This is the mail archive of the
gcc@gcc.gnu.org
mailing list for the GCC project.
questions about new multibyte character support in EGCS/GCC2
- To: egcs at cygnus dot com, gcc2 at gnu dot org
- Subject: questions about new multibyte character support in EGCS/GCC2
- From: Paul Eggert <eggert at twinsun dot com>
- Date: Sat, 5 Dec 1998 22:07:21 -0800 (PST)

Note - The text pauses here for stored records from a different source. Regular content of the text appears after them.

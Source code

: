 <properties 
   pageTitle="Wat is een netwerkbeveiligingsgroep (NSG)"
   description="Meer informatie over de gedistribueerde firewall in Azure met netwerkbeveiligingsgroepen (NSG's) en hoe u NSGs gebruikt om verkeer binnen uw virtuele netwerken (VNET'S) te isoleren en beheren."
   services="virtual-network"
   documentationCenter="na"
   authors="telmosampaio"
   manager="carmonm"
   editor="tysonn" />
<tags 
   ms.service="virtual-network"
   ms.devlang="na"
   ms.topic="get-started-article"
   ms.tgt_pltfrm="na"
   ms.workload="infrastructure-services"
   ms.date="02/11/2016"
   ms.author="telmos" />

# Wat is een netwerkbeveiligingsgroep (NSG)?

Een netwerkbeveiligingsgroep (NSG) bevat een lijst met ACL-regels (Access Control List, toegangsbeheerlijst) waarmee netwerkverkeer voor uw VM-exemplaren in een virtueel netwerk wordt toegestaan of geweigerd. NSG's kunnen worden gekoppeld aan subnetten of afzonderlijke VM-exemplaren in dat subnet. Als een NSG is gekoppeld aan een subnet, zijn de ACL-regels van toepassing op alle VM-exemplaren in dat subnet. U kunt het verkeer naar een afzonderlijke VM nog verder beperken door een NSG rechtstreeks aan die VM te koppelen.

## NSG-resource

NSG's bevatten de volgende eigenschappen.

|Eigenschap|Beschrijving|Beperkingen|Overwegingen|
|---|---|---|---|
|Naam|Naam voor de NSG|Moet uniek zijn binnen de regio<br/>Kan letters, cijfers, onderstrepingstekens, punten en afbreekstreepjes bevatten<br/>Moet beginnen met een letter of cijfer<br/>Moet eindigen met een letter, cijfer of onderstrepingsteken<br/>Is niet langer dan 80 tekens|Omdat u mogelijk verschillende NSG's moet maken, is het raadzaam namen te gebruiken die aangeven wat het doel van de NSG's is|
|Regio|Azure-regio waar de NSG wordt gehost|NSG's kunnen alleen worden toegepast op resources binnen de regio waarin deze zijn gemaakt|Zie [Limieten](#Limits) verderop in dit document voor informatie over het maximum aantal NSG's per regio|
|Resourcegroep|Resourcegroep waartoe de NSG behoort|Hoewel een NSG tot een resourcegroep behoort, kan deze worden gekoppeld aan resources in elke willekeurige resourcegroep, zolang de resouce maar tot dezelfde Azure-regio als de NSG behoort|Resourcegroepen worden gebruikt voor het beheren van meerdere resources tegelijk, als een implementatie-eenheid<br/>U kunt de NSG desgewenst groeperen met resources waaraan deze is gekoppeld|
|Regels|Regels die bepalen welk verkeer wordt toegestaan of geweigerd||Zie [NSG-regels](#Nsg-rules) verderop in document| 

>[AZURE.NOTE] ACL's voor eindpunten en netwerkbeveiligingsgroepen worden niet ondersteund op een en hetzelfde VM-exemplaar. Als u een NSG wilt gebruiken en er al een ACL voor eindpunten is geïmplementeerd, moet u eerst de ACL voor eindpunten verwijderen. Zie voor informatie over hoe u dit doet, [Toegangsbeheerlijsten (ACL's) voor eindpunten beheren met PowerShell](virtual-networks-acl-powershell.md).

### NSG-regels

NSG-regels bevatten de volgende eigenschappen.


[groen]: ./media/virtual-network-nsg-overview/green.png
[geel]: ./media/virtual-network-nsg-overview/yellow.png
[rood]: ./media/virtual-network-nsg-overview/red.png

- CC: Dave Brolley <brolley at cygnus dot com>
In July multibyte character support was added to EGCS, and these
changes recently got folded into GCC2. E.g. now strings can contain
shift-JIS (which formerly was troublesome in strings since it uses '\'
bytes to encode Japanese characters).
I'm looking into adding draft-C9x support to the C preprocessor and
lexer. Among other things, draft C9x specifies the relationship
between multibyte chars and \u escapes. I have some questions about
the EGCS/GCC2 multibyte support, though.
* As far as I can tell, the multibyte functionality isn't documented;
is this intentional? Is it documented somewhere outside the EGCS
distribution?
* The cccp.c startup code currently looks like this:
literal_codeset = getenv ("LANG");
but the usual way in other programs is to look at LC_ALL first, then
LC_CTYPE, and then LANG last of all. Why are LC_ALL and LC_CTYPE
being ignored here?
* mbchar.c supports the quasi-LC_CTYPE locales "C-SJIS", "C-EUCJP",
and "C-JIS". Apparently one is supposed to set LANG to one of these
values if you want to use this functionality -- if you use an
ordinary value for LANG (e.g. "ja" in Solaris) then you get its
interpretation. Are the "C-*" quasi-locales meant for
cross-compiling or something like that? Is this undocumented
functionality being used?
It seems awkward to usurp LANG for something that is not strictly
locale-related. If this functionality is needed, perhaps it should
be a compiler option instead? Another possibility might be to use a
different environment variable (e.g. CROSS_LANG) but allow it to use
the same values as LANG. If the functionality is not needed, it might
be simpler to rename local_mblen to mblen, which would bypass the need
for separately maintained multibyte functions; one could simply use
the system functions.
* It appears to me that the multibyte lexing code could be sped up quite
a bit by using the draft C9x multibyte functions, if available. Any
thoughts before I start hacking in this direction?